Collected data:
+ + + + +

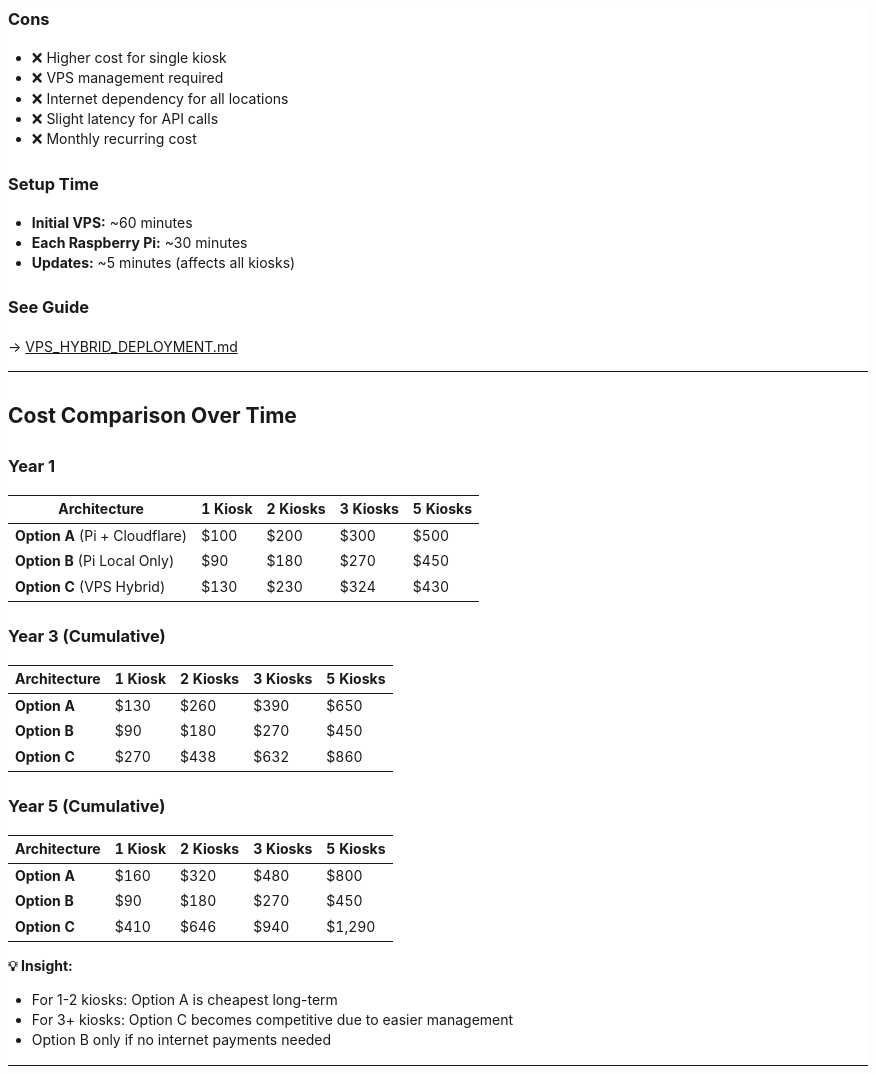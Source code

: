 ### Cons
- ❌ Higher cost for single kiosk
- ❌ VPS management required
- ❌ Internet dependency for all locations
- ❌ Slight latency for API calls
- ❌ Monthly recurring cost

### Setup Time
- **Initial VPS:** ~60 minutes
- **Each Raspberry Pi:** ~30 minutes
- **Updates:** ~5 minutes (affects all kiosks)

### See Guide
→ [VPS_HYBRID_DEPLOYMENT.md](VPS_HYBRID_DEPLOYMENT.md)

---

## Cost Comparison Over Time

### Year 1

| Architecture | 1 Kiosk | 2 Kiosks | 3 Kiosks | 5 Kiosks |
|--------------|---------|----------|----------|----------|
| **Option A** (Pi + Cloudflare) | $100 | $200 | $300 | $500 |
| **Option B** (Pi Local Only) | $90 | $180 | $270 | $450 |
| **Option C** (VPS Hybrid) | $130 | $230 | $324 | $430 |

### Year 3 (Cumulative)

| Architecture | 1 Kiosk | 2 Kiosks | 3 Kiosks | 5 Kiosks |
|--------------|---------|----------|----------|----------|
| **Option A** | $130 | $260 | $390 | $650 |
| **Option B** | $90 | $180 | $270 | $450 |
| **Option C** | $270 | $438 | $632 | $860 |

### Year 5 (Cumulative)

| Architecture | 1 Kiosk | 2 Kiosks | 3 Kiosks | 5 Kiosks |
|--------------|---------|----------|----------|----------|
| **Option A** | $160 | $320 | $480 | $800 |
| **Option B** | $90 | $180 | $270 | $450 |
| **Option C** | $410 | $646 | $940 | $1,290 |

**💡 Insight:** 
- For 1-2 kiosks: Option A is cheapest long-term
- For 3+ kiosks: Option C becomes competitive due to easier management
- Option B only if no internet payments needed

---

+ + + + +

Problem to work on: Reproduce the line containing "C** | $270 | $438" and every line after it. Stop at the last line of the records, and add nothing.

Exercise output:
| **Option C** | $270 | $438 | $632 | $860 |

### Year 5 (Cumulative)

| Architecture | 1 Kiosk | 2 Kiosks | 3 Kiosks | 5 Kiosks |
|--------------|---------|----------|----------|----------|
| **Option A** | $160 | $320 | $480 | $800 |
| **Option B** | $90 | $180 | $270 | $450 |
| **Option C** | $410 | $646 | $940 | $1,290 |

**💡 Insight:** 
- For 1-2 kiosks: Option A is cheapest long-term
- For 3+ kiosks: Option C becomes competitive due to easier management
- Option B only if no internet payments needed

---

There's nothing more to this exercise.